Sherri Broder’s study of family life among Philadelphia’s Victorian era poor, Tramps, Unfit Mothers, and Neglected Children: Negotiating Family Life in Late Nineteenth Century Philadelphia, provides an insightful exploration into the meaning of family, the definition of family roles, and the variety of narratives used to define family life. For visitors to HSP’s Encounters digital archive, Broder’s work provides rich social context for the client records of charities created to relieve suffering among the poor while rehabilitating the sufferers.
Drawing on records of the Society for Prevention of Cruelty to Children (SPCC), Broder illuminates language that first situates a client (or family) morally, then builds a condemnatory narrative to undergird charitable intervention. Depictions of the fallen single mother, the absent father, and the working or neglected child are considered from the view points of social and religious reformers such as SPCC, labor leaders, the press, and the poor themselves. Broder asserts that whoever determines the meaning of family, and how social policy is shaped by that meaning, is as vibrant an issue today as in the Gilded Age. An example is the paradox of the working child: in one view a wretched indictment of parental neglect, while in another an heroic contributor to the economy of his or her family.
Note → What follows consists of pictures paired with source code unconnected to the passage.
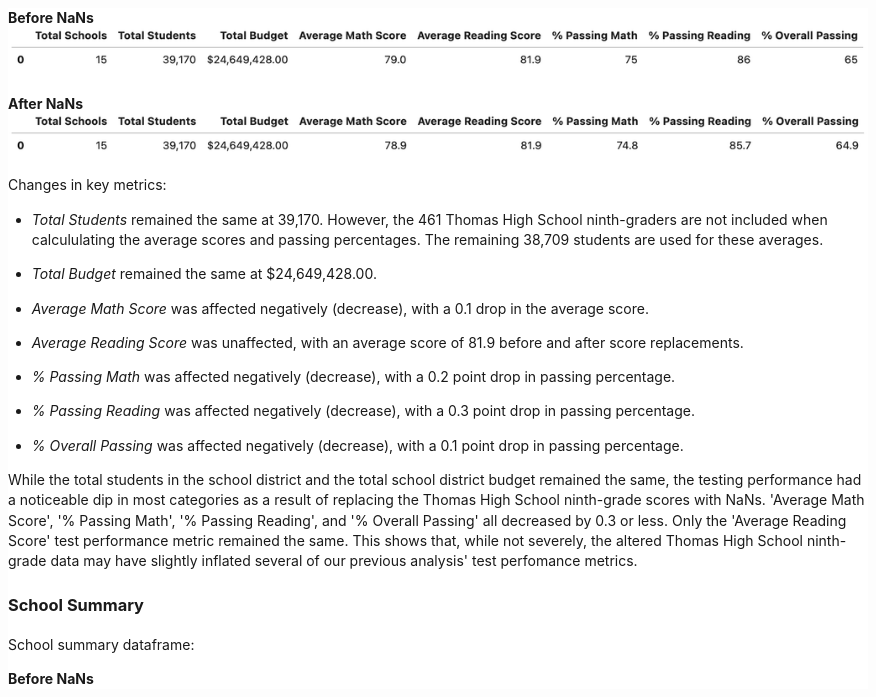 __Before NaNs__
![df](Resources/district_summary_pre.png)

__After NaNs__
![df](Resources/district_summary_post.png)

Changes in key metrics:

  - _Total Students_ remained the same at 39,170. However, the 461 Thomas High School ninth-graders are not      included when calcululating the average scores and passing percentages. The remaining 38,709 students are used for these averages.

  - _Total Budget_ remained the same at $24,649,428.00.
    
  - _Average Math Score_ was affected negatively (decrease), with a 0.1 drop in the average score.  
    
  - _Average Reading Score_ was unaffected, with an average score of 81.9 before and after score replacements.
    
  - _% Passing Math_ was affected negatively (decrease), with a 0.2 point drop in passing percentage. 
    
  - _% Passing Reading_ was affected negatively (decrease), with a 0.3 point drop in passing percentage. 
    
  - _% Overall Passing_ was affected negatively (decrease), with a 0.1 point drop in passing percentage. 
    
While the total students in the school district and the total school district budget remained the same, the testing performance had a noticeable dip in most categories as a result of replacing the Thomas High School ninth-grade scores with NaNs. 'Average Math Score', '% Passing Math', '% Passing Reading', and '% Overall Passing' all decreased by 0.3 or less. Only the 'Average Reading Score' test performance metric remained the same. This shows that, while not severely, the altered Thomas High School ninth-grade data may have slightly inflated several of our previous analysis' test perfomance metrics. 

### School Summary
School summary dataframe:

__Before NaNs__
Broder’s analysis teases apart the language of case workers, clients, and influential others, including the poor themselves, used to articulate the experience of poverty. In revealing the multiple perspectives informing attitudes and actions, it suggests not that we marvel at why the poor carry their burdens, but how they manage to carry them at all. Historians, genealogists, and other users of HSP’s Encounters will find Tramps, Unfit Mothers, and Neglected Children useful in creating context: by complementing, elaborating, and explaining accounts of the characters and experiences of women, men, and children found in the records of charities created for their care.